I know pretty much nothing about predictive modeling, although I think that the algorithms are related to the pattern recognition and clustering stuff that I used to do back in grad school. There’s a ton of recent books on analytics, ranging from pop culture ones like Freakonomics to the somewhat more scholarly Competing on Analytics. I’m expecting Analytics for Dummies to come out any time now.
Predictive modeling is used heavily in credit scoring — based on your current assets, spending habits and debt load, how likely are you to pay on time — and in the personal insurance business, but it hasn’t really hit the commercial insurance market yet. However, the insurance industry recognizes that this is the future, and all the big players are at least dabbling in it. Although a lot of them have previously considered this in order to just do more consistent pricing, what they’re trying to do now is have the predictive models integrate together with business rules in order to drive results.

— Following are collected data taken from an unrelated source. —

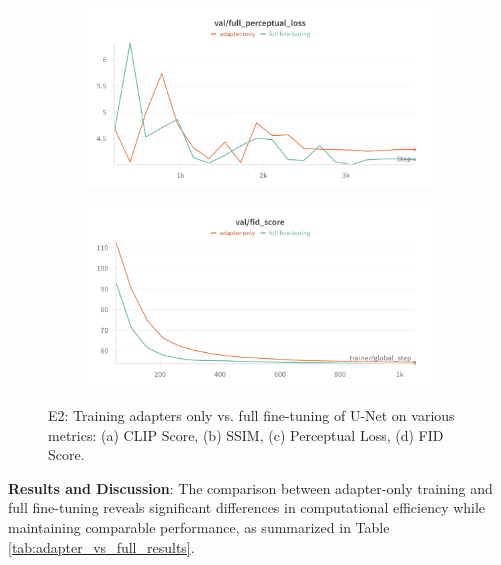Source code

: \begin{figure}[htbp]
  \begin{subfigure}[b]{0.48\textwidth}
    \centering
    \includegraphics[width=\textwidth]{images/experiments/adapter_vs_full/perceptual.png}
    \label{fig:exp_adap_vs_full_perceptual}
  \end{subfigure}
  \hfill
  \begin{subfigure}[b]{0.48\textwidth}
    \centering
    \includegraphics[width=\textwidth]{images/experiments/adapter_vs_full/fid.png}
    \label{fig:exp_adap_vs_full_train_loss}
  \end{subfigure}

  \caption{E2: Training adapters only vs. full fine-tuning of U-Net on various metrics: (a) CLIP Score, (b) SSIM, (c) Perceptual Loss, (d) FID Score.}
  \label{fig:exp_adap_vs_full_metrics_grid}
\end{figure}

\textbf{Results and Discussion}:
The comparison between adapter-only training and full fine-tuning reveals significant differences in computational efficiency while maintaining comparable performance, as summarized in Table \ref{tab:adapter_vs_full_results}.

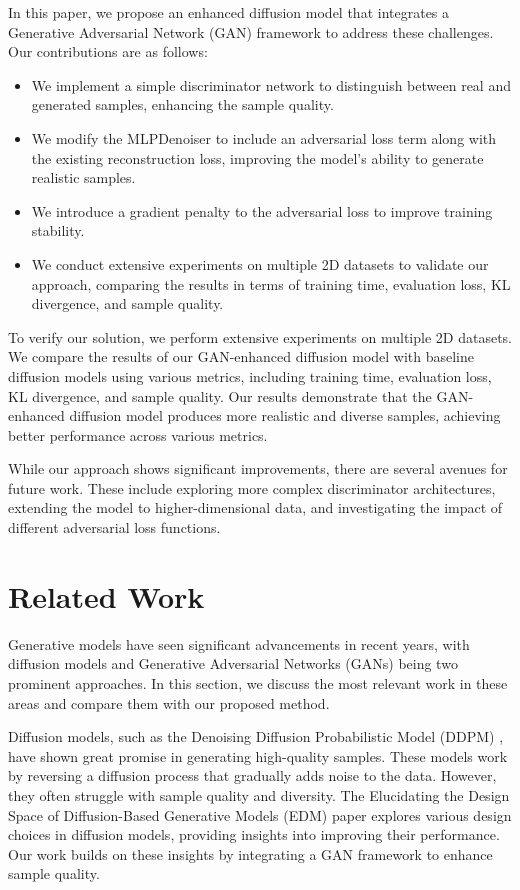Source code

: \documentclass{article} %
\begin{document}
In this paper, we propose an enhanced diffusion model that integrates a Generative Adversarial Network (GAN) framework to address these challenges. Our contributions are as follows:
\begin{itemize}
    \item We implement a simple discriminator network to distinguish between real and generated samples, enhancing the sample quality.
    \item We modify the MLPDenoiser to include an adversarial loss term along with the existing reconstruction loss, improving the model's ability to generate realistic samples.
    \item We introduce a gradient penalty to the adversarial loss to improve training stability.
    \item We conduct extensive experiments on multiple 2D datasets to validate our approach, comparing the results in terms of training time, evaluation loss, KL divergence, and sample quality.
\end{itemize}

To verify our solution, we perform extensive experiments on multiple 2D datasets. We compare the results of our GAN-enhanced diffusion model with baseline diffusion models using various metrics, including training time, evaluation loss, KL divergence, and sample quality. Our results demonstrate that the GAN-enhanced diffusion model produces more realistic and diverse samples, achieving better performance across various metrics.

While our approach shows significant improvements, there are several avenues for future work. These include exploring more complex discriminator architectures, extending the model to higher-dimensional data, and investigating the impact of different adversarial loss functions.

\section{Related Work}
\label{sec:related}

Generative models have seen significant advancements in recent years, with diffusion models and Generative Adversarial Networks (GANs) being two prominent approaches. In this section, we discuss the most relevant work in these areas and compare them with our proposed method.

Diffusion models, such as the Denoising Diffusion Probabilistic Model (DDPM) \citep{ddpm}, have shown great promise in generating high-quality samples. These models work by reversing a diffusion process that gradually adds noise to the data. However, they often struggle with sample quality and diversity. The Elucidating the Design Space of Diffusion-Based Generative Models (EDM) \citep{edm} paper explores various design choices in diffusion models, providing insights into improving their performance. Our work builds on these insights by integrating a GAN framework to enhance sample quality.
\end{document}
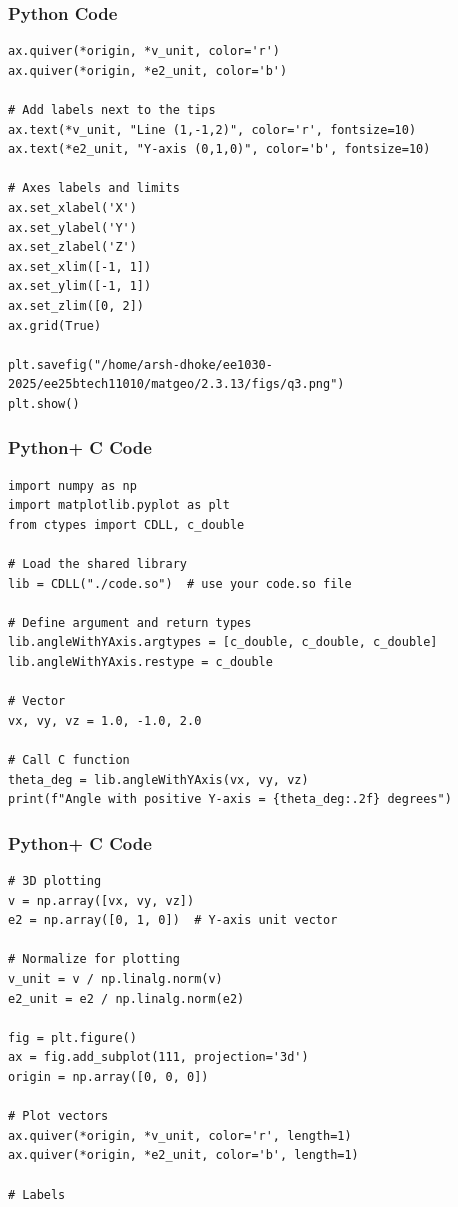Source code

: \documentclass{beamer}
\begin{document}
\begin{frame}[fragile]
    \frametitle{Python Code}
\begin{lstlisting}
ax.quiver(*origin, *v_unit, color='r')
ax.quiver(*origin, *e2_unit, color='b')

# Add labels next to the tips
ax.text(*v_unit, "Line (1,-1,2)", color='r', fontsize=10)
ax.text(*e2_unit, "Y-axis (0,1,0)", color='b', fontsize=10)

# Axes labels and limits
ax.set_xlabel('X')
ax.set_ylabel('Y')
ax.set_zlabel('Z')
ax.set_xlim([-1, 1])
ax.set_ylim([-1, 1])
ax.set_zlim([0, 2])
ax.grid(True)

plt.savefig("/home/arsh-dhoke/ee1030-2025/ee25btech11010/matgeo/2.3.13/figs/q3.png")
plt.show()

\end{lstlisting}
\end{frame}

\begin{frame}[fragile]
    \frametitle{Python+ C Code}
\begin{lstlisting}
import numpy as np
import matplotlib.pyplot as plt
from ctypes import CDLL, c_double

# Load the shared library
lib = CDLL("./code.so")  # use your code.so file

# Define argument and return types
lib.angleWithYAxis.argtypes = [c_double, c_double, c_double]
lib.angleWithYAxis.restype = c_double

# Vector
vx, vy, vz = 1.0, -1.0, 2.0

# Call C function
theta_deg = lib.angleWithYAxis(vx, vy, vz)
print(f"Angle with positive Y-axis = {theta_deg:.2f} degrees")

\end{lstlisting}
\end{frame}

\begin{frame}[fragile]
    \frametitle{Python+ C Code}
\begin{lstlisting}
# 3D plotting
v = np.array([vx, vy, vz])
e2 = np.array([0, 1, 0])  # Y-axis unit vector

# Normalize for plotting
v_unit = v / np.linalg.norm(v)
e2_unit = e2 / np.linalg.norm(e2)

fig = plt.figure()
ax = fig.add_subplot(111, projection='3d')
origin = np.array([0, 0, 0])

# Plot vectors
ax.quiver(*origin, *v_unit, color='r', length=1)
ax.quiver(*origin, *e2_unit, color='b', length=1)

# Labels
\end{lstlisting}
\end{frame}
\end{document}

This is helping to reduce the number of lost customers (by providing more competitive pricing), reducing expenses (by providing straight-through processing), increasing growth (by targeting new business areas), and profitability (by providing more accurate pricing).
He talked about how the nature of targeting insurance products is moving towards micro-segmentation, such as finding the 18-year-old male drivers who aren’t bad drivers or the roofing companies with low accident rates, then selling to them at a better price than most insurance companies would offer to a broader segment, such as all 18-year-old male drivers or all roofers. He didn’t use the words long tail, but that’s what he’s talking about: this is the long tail of insurance underwriting. There’s so much data about everything that we do these days, both personal and business, that it’s possible to do that sort of micro-segmentation by gathering up all that data, applying some predictive modeling to extract many more parameters of the data than would have been done in a manual evaluation, and develop the loss predictive model that allows a company to figure out whether you’re a good risk or not, and what price to charge you in order to mitigate that risk. Violation of privacy? Maybe. Good insurance business? Definitely.

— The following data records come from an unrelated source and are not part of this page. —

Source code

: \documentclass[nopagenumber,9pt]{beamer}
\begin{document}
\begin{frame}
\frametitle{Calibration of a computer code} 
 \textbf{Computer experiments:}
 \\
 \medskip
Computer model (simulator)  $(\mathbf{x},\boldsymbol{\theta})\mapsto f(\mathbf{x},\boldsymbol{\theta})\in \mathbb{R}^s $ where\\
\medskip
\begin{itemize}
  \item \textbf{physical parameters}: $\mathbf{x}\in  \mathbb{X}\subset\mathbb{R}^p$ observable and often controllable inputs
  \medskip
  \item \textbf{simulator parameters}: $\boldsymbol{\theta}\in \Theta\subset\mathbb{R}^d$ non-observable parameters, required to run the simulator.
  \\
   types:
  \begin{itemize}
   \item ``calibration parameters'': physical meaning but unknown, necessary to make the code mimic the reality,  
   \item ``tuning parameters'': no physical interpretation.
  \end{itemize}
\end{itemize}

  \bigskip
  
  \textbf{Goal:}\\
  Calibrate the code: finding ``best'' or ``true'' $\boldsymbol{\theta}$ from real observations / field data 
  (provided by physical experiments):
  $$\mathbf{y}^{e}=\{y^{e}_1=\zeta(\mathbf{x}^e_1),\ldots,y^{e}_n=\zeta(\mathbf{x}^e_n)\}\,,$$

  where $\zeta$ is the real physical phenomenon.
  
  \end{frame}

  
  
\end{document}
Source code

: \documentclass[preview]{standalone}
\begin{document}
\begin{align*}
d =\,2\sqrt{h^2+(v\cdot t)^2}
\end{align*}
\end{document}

The result of all this is a segmented view of the market that allows a company to decide which parts they want to focus on, and how to price any of those parts. Now it gets really interesting, because now these models can be fed into the business rules in order to determine the price for any given policy: a non-negotiable price, much like Saturn does with its cars. This disintermediates both the agents and the underwriters in the sales process, since all of the decisions about what risks to accept and how to price the policies is automated based on the predictive models and the business rules. Rules can even be made self-optimizing based on emerging trends in the data, which I discussed in my presentation this morning, although this practice is not yet mainstream.
Lucker’s message is that business rules are what leverages the power of the predictive models into something that makes a difference for a business, namely, improving business processes: reducing manual processes and associated costs, enhancing service and delivery channels, targeting sales on profitable niches (that long tail), and improving point-of-sale decision-making at an agency.

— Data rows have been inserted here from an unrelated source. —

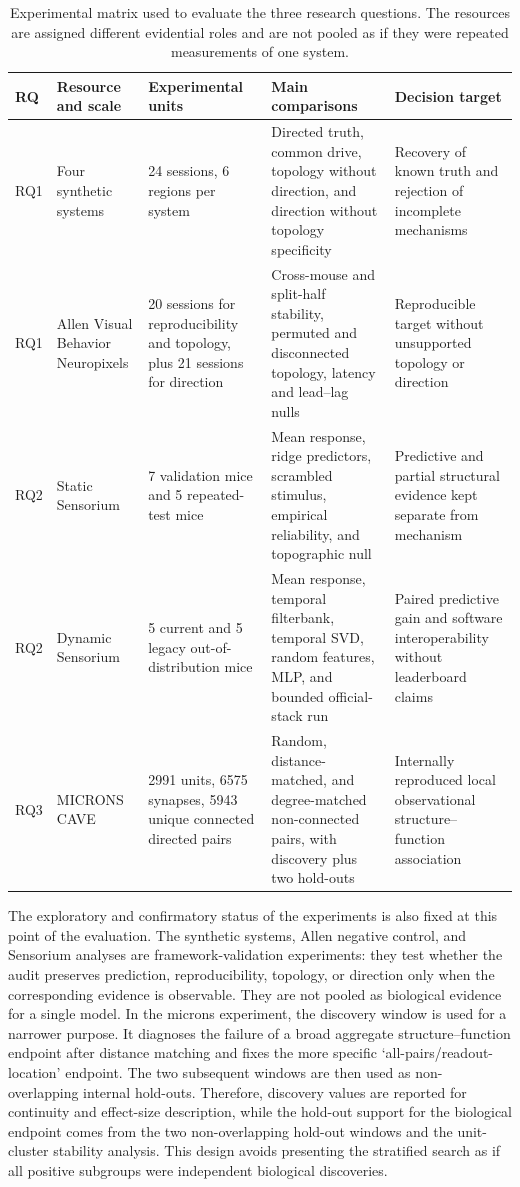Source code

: \documentclass[a4paper,fleqn]{cas-sc}
\begin{document}
\begin{table}[t]
\centering
\caption{Experimental matrix used to evaluate the three research questions. The
resources are assigned different evidential roles and are not pooled as if they
were repeated measurements of one system.}
\label{tab:experimental-matrix}
\scriptsize
\begin{tabularx}{\textwidth}{@{}p{0.8cm}p{2.6cm}p{2.7cm}X X@{}}
\toprule
RQ & Resource and scale & Experimental units & Main comparisons & Decision target \\
\midrule
RQ1 & Four synthetic systems & 24 sessions, 6 regions per system & Directed truth, common drive, topology without direction, and direction without topology specificity & Recovery of known truth and rejection of incomplete mechanisms \\
RQ1 & Allen Visual Behavior Neuropixels & 20 sessions for reproducibility and topology, plus 21 sessions for direction & Cross-mouse and split-half stability, permuted and disconnected topology, latency and lead--lag nulls & Reproducible target without unsupported topology or direction \\
RQ2 & Static Sensorium & 7 validation mice and 5 repeated-test mice & Mean response, ridge predictors, scrambled stimulus, empirical reliability, and topographic null & Predictive and partial structural evidence kept separate from mechanism \\
RQ2 & Dynamic Sensorium & 5 current and 5 legacy out-of-distribution mice & Mean response, temporal filterbank, temporal SVD, random features, MLP, and bounded official-stack run & Paired predictive gain and software interoperability without leaderboard claims \\
RQ3 & MICRONS CAVE & 2991 units, 6575 synapses, 5943 unique connected directed pairs & Random, distance-matched, and degree-matched non-connected pairs, with discovery plus two hold-outs & Internally reproduced local observational structure--function association \\
\bottomrule
\end{tabularx}
\end{table}


The exploratory and confirmatory status of the experiments is also fixed at this
point of the evaluation. The synthetic systems, Allen negative control, and
Sensorium analyses are framework-validation experiments: they test whether the
audit preserves prediction, reproducibility, topology, or direction only when the
corresponding evidence is observable. They are not pooled as biological evidence
for a single model. In the \acs{microns} experiment, the discovery window is used
for a narrower purpose. It diagnoses the failure of a broad aggregate
structure--function endpoint after distance matching and fixes the more specific
`all-pairs/readout-location' endpoint. The two subsequent windows are then used
as non-overlapping internal hold-outs. Therefore, discovery values are reported
for continuity and effect-size description, while the hold-out support for
the biological endpoint comes from the two non-overlapping hold-out windows and
the unit-cluster stability analysis. This design avoids presenting the stratified
search as if all positive subgroups were independent biological discoveries.
\end{document}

He ended up describing a top-down approach for designing business rules, starting with organizational strategy, decomposing to the functional areas (business operations, sales, customer service, distribution), then developing the business rules required to help meet the objectives of each of the areas.
I missed this session so thanks for the update. This combination of rules and analytics/models is a very powerful one and the basis for smarter systems and design management.
JT
Interesting to see “new” concepts like the long tail become just part of day-to-day business, too.